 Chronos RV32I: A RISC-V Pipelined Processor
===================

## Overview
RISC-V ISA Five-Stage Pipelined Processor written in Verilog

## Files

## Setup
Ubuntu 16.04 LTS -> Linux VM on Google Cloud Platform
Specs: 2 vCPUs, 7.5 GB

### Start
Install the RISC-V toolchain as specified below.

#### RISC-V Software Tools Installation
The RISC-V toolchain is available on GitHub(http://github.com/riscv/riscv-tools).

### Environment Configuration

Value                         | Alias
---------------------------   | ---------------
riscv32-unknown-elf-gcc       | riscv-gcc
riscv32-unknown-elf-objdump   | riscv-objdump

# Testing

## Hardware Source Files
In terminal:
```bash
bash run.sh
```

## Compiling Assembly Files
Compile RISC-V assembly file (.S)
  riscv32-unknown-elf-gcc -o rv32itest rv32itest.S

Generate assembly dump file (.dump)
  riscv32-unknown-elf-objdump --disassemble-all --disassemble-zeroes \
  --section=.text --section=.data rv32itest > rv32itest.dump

**********

_What you should do_
Gather up the lines containing the word "Pipelined" from these records and copy them.

_Output below_
 Chronos RV32I: A RISC-V Pipelined Processor
RISC-V ISA Five-Stage Pipelined Processor written in Verilog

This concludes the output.